The war on fast fashion vs. sustainable fashion
Addressing the truths and calling out the true enemy, capitalism.
The last ten years have been marked by rapid changes in the world economy and the ease of buying both necessities and leisure products. These have paved the way for US consumerism. Companies like Shein have become increasingly popular, supplying customers with everything they need for relatively cheap prices. Yet there has been much debate about how they handle their production. Despite their founding having taken place in 2008, they have long been labeled as a fast fashion business. Since their name change in 2015, it has become the world’s leading fashion retailer.
Fast fashion has continued to grow in production. Clothing companies in the US have searched for cheaper production methods and found a way to take advantage of other countries to pocket more money, making offshoring an extremely common practice. These companies created what are now known to be “sweatshops,” or factories with inhumane working conditions that have been known to cause their workers long-term illnesses for only a fraction of the pay compensated to minimum wage workers in the US. Not only that, but production equipment is so unregulated and unsafe that dangerous fumes, chemicals and machinery are the norm. Factories are placed in lower-class neighborhoods, taking advantage of financially struggling families.
This is all premeditative – of course. All in the name of making the most profit while attempting to invest the least possible amount of money in production and retail. Lastly, one of the most notorious effects of sweatshops and factories alike are the chemical dumps, or harmful sediments expelled illegally. Soil, local ecosystems, and bodies of water nearby will often become polluted, seeping into the water supply and damaging crops and local fauna.
We’ve gone through the negatives of fast fashion, and it’s important to be conscious of these before jumping to my next point. There are hundreds, if not thousands of businesses that advertise themselves to be against fast fashion.
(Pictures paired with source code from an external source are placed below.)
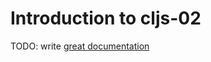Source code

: # Introduction to cljs-02

TODO: write [great documentation](http://jacobian.org/writing/what-to-write/)
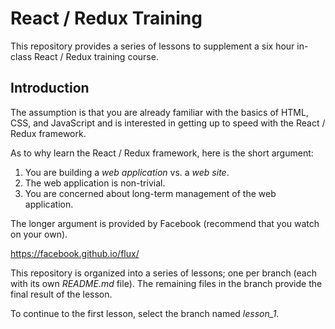 # React / Redux Training

This repository provides a series of lessons to supplement a six hour
in-class React / Redux training course.

## Introduction

The assumption is that you are already familiar with the basics of HTML,
CSS, and JavaScript and is interested in getting up to speed with the
React / Redux framework.

As to why learn the React / Redux framework, here is the short argument:

1. You are building a *web application* vs. a *web site*.
2. The web application is non-trivial.
3. You are concerned about long-term management of the web application.

The longer argument is provided by Facebook (recommend that you watch on
your own).

https://facebook.github.io/flux/

This repository is organized into a series of lessons; one per branch (each
with its own *README.md* file). The remaining files in the branch provide
the final result of the lesson.

To continue to the first lesson, select the branch named *lesson_1*.
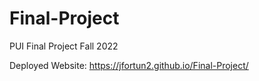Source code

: # Final-Project
PUI Final Project Fall 2022

Deployed Website: https://jfortun2.github.io/Final-Project/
These are the ones that label themselves as green, cruelty-free, sustainable and upcycled fashion companies; sometimes referred to as slow fashion, or eco-friendly brands. Though that is a much-needed practice throughout commercial businesses, the reality is that the majority of people who care about this are not able to afford these products.
Inflated price tags are common as the products are advertised to be of higher quality with higher production value. Sometimes being as much as double or triple what you’d normally pay for the particular piece. As much as many of us would like to be able to buy from slow fashion brands, it’s simply not realistic when you’re living off minimum-wage jobs, paying monthly rent and accumulating student loan debts.
It’s also worth mentioning the lack of size inclusivity in so many of these eco-friendly brands, making it so difficult for plus-sized folks to find properly fitting sustainable apparel. I’d also like to make a special emphasis on how near impossible it is to find clothes that aren’t just absolutely basic. No hate towards those who enjoy basic fashion, but it’s taken hold of too much of the sustainable fashion market. Goth, punk and other members of the alternative subcultures don’t have a place in this market. This is a shame because most of us genuinely care about the environment and actively try our best to not contribute to damaging consumerist practices.
But as of late, prices get higher and a size XL continues to be the largest size inside the typical mall store. Most of the time, it’s not even a true size XL; fitting more like a large. It’s upsetting. Even though I’m not plus-sized, my body is built so that I sometimes need larger clothing, but I’ve found it to be the most challenging to shop for clothes in malls these past few years. So, I’ve done what most of my friends and family have begun doing, only buying clothes from thrift shops and Shein, the infamous fast fashion online store.
People still get heat whenever they admit to buying from Shein, for it’s no secret that they haven’t had the best production practices. But the truth is that Shein has continued to expand their product line, now ranging from room décor to sex toys (no joke, but it is pretty funny). Whereas before, reviews were often mixed on the quality of products, now customer reviews are overwhelmingly positive, especially now compared to other fast fashion businesses. Shein supplies up to a size 5X and has nearly every kind of style you can think of. Their sister brand, ROMWE, was exclusively made to cater to alternative fashion and keeps up to date with the latest trends.
So, here’s some food for thought: everyone needs clothes, and if there is a way to get decent quality ones for cheap, then it should be allowed. A relevant phrase that applies to this anti-fast fashion debate is this: “There is no ethical consumption under Capitalism.” Truth is, unless there is some in-depth digging and someone exposes the internal working practices of a company, we can’t be sure that what they claim is true. I believe that if I can find the same piece I want for a lot cheaper, I won’t hesitate to buy it. We spend so much of our lives working, studying and saving up for the bare necessities. No one should be shamed for buying clothes from a brand that supplies them with everything they need. No one should be shamed, period.
Just an additional tip: If you would like to know an additional cost-effective way to find cute clothes, I highly recommend thrifting. Though it is harder to find exactly what you’re looking for, you can still find many hidden gems. My goth and alternative baddies all swear by this method, and I agree. But just know that if you ever find yourself buying fast fashion because you’re on a budget, need a bigger size or simply because you want to, don’t feel bad. Capitalism is the enemy here.